Milestone 1 has produced a regional emissions profile (summarized here) and shows that among ICECAP’s member municipalities, waterborne transportation is at 34% of GHG emissions, with on-road transportation accounting for 34% (and off-road transportation at 2%). The residential sector of homes and cottages makes up 18% of regional emissions, with 8% from commercial, 1% from industrial, and 3% from waste. A separate inventory was conducted for the GHGs produced by municipal operations, including facilities, fleets, and waste.
Typically, transportation accounts for a large portion of GHG emissions in Canada, due to lack of public transportation and reliance on gasoline powered vehicles.
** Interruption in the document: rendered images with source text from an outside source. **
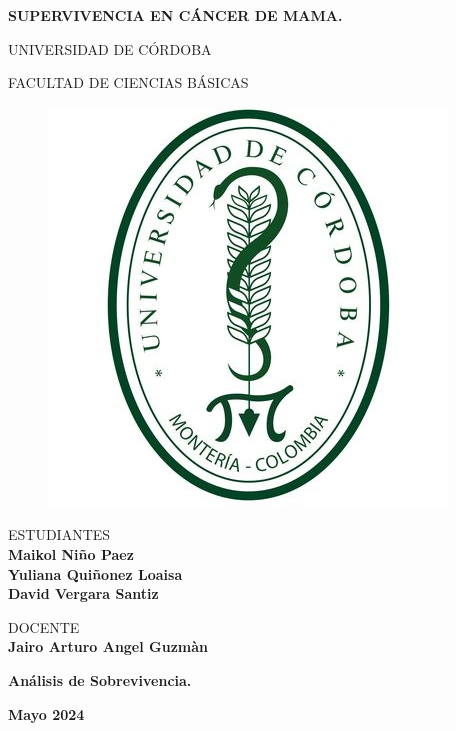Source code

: \documentclass[10pt,a4paper]{article}
\begin{document}
\begin{center}

\vspace{1.7cm}    
    \Large
    \textbf{ SUPERVIVENCIA EN CÁNCER DE MAMA. }
  
    \vspace{0.7cm}
    \LARGE
    UNIVERSIDAD DE CÓRDOBA 
    
    \vspace{0.8cm}
    \LARGE
    FACULTAD DE CIENCIAS BÁSICAS
  \vspace{1.5cm}  
  \begin{figure}[H]
\centering
  
  
  \includegraphics[scale=0.4]{imagenes/u.jpeg}   
   
\end{figure}      
  
    
    
    
    \vspace{1.5cm}
    \normalsize    
     
    \vspace{.3cm}
    ESTUDIANTES \\
    \large
    \textbf{Maikol Niño Paez \\ Yuliana Quiñonez Loaisa \\David Vergara Santiz }
    
    \vspace{1.5cm}
    \normalsize    
    DOCENTE \\
    
    \large
    \textbf{Jairo Arturo Angel Guzmàn }
    
    \vspace{1cm}
    \normalsize    
  
    \vspace{.2cm}
    \large
    \textbf{Análisis de Sobrevivencia.}
    
    \vspace{0.7 cm}
    \textbf{Mayo 2024}
\end{center}
\end{document}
Milestone 1 for ICECAP’s members show that roughly 68% of emissions come from transportation – higher than other areas due to waterborne transport. Even more efficient engines, like 4-stroke engines that have better mileage rates, do not necessarily pollute less – they still emit GHGs at high levels.
GBB staff will spend this year helping ICECAP members achieve Milestone 2 and planning Milestone 3 – modelling achievable GHG reductions and consulting with councils and community members on Local Climate Action Plans. For example, support for Zero Emission Vehicles is increasing, and more EV charging stations have been installed in the region. Maps of charging stations can be found online at PlugShare and ChargeHub. Municipal facilities are also eligible for retrofits to save energy and adopt new technologies.
The annual average tonnes of carbon dioxide (CO2) produced per person are calculated at 11 tonnes for Ontario residents, 16 tonnes for Canadians, and 20 tonnes in the rural Biosphere region. According to the Intergovernmental Panel on Climate Change, global net human-caused emissions of CO2 would need to fall by about 45 percent from 2010 levels by 2030, reaching ‘net zero’ around 2050.
The grassroots group Climate Action Muskoka promotes a “50% by 2030 Community Carbon Challenge” that encourages individuals, businesses, organizations, and schools to take the pledge, complete the Carbon Calculator and develop an action plan to reduce GHG emissions by eight per cent, per year until 2030.
The online Carbon Calculator is still open for anyone to use, and once utility bills are gathered, should take 15 minutes to complete. Providing an email is optional but sends users a report of their results they can use to set household or business goals for reducing emissions. Over 550 people have used the Carbon Calculator so far.